Among the entries below, tally the lines that include "assisted", and give the number alone.

Segment Open

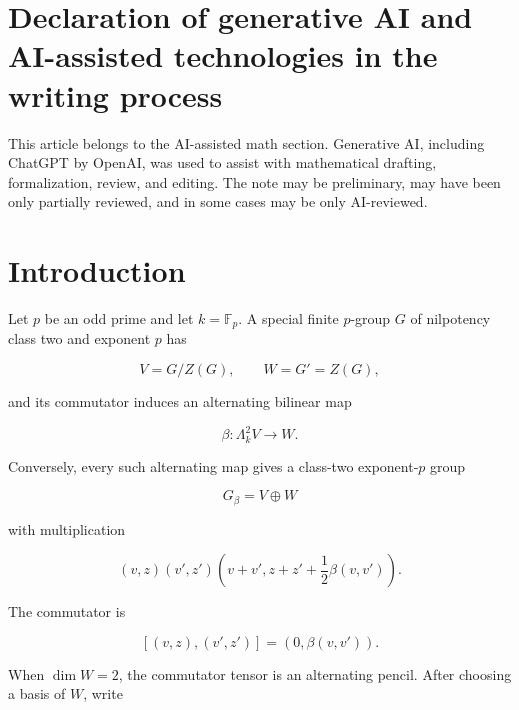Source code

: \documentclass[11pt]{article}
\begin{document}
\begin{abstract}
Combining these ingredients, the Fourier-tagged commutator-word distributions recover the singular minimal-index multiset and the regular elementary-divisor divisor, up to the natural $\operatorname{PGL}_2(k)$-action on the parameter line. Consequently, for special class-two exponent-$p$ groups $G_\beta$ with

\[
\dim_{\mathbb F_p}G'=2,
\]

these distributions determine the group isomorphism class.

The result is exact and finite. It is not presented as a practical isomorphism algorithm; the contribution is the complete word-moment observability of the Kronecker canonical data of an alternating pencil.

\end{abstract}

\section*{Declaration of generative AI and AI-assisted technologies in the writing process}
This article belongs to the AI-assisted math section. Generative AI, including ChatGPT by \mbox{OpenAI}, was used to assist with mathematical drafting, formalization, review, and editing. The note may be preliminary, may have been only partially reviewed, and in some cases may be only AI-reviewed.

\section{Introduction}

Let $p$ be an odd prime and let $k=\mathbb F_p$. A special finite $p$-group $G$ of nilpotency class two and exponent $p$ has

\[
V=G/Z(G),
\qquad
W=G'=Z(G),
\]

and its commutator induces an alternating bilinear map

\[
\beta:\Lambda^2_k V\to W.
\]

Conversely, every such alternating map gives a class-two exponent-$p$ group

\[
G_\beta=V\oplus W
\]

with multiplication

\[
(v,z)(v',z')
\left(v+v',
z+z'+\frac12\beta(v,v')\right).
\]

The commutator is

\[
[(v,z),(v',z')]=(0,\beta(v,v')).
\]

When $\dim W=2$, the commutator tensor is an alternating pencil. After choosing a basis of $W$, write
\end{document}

Segment Closed
Segment Open

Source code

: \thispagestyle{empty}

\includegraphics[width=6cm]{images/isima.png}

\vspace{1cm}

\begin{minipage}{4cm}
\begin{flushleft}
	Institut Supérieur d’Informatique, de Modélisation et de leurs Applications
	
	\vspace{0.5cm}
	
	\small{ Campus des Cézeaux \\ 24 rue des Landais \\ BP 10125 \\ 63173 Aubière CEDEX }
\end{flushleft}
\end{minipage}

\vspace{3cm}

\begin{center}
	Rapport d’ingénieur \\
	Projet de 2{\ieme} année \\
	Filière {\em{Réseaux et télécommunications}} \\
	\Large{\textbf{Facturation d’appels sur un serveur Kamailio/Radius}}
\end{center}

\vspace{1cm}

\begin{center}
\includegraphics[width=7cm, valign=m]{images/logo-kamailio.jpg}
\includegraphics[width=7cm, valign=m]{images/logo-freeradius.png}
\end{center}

Segment Closed
Segment Open

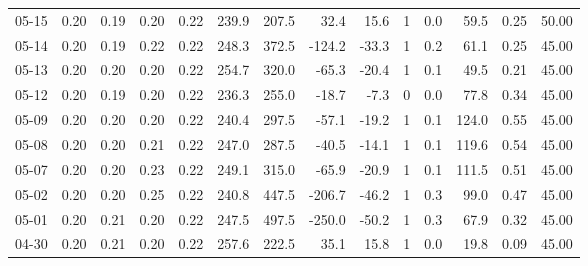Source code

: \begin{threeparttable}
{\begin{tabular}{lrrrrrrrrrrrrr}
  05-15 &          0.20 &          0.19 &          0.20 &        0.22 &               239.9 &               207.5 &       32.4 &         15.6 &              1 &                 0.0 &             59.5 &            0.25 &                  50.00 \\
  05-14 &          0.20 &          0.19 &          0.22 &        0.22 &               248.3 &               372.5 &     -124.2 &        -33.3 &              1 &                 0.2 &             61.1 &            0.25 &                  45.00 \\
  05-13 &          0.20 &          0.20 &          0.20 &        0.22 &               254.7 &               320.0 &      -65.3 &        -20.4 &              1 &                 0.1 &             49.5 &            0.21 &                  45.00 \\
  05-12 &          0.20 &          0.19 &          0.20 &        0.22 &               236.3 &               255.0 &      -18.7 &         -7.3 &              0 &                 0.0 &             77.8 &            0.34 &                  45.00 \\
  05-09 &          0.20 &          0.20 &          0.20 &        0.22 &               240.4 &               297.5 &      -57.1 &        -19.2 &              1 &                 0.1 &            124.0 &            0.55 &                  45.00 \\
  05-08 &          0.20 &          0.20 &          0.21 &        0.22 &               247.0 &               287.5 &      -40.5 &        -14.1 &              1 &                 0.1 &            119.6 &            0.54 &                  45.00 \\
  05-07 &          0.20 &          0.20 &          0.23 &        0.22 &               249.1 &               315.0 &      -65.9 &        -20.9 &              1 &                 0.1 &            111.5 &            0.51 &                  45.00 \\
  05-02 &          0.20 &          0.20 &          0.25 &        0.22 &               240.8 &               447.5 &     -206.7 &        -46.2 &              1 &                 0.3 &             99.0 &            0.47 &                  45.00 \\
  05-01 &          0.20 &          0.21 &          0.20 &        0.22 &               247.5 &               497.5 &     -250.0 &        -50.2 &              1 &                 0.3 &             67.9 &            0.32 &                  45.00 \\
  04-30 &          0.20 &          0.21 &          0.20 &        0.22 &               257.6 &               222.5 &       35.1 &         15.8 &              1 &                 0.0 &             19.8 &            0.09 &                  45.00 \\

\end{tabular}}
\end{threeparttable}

Segment Closed

ANSWER: 2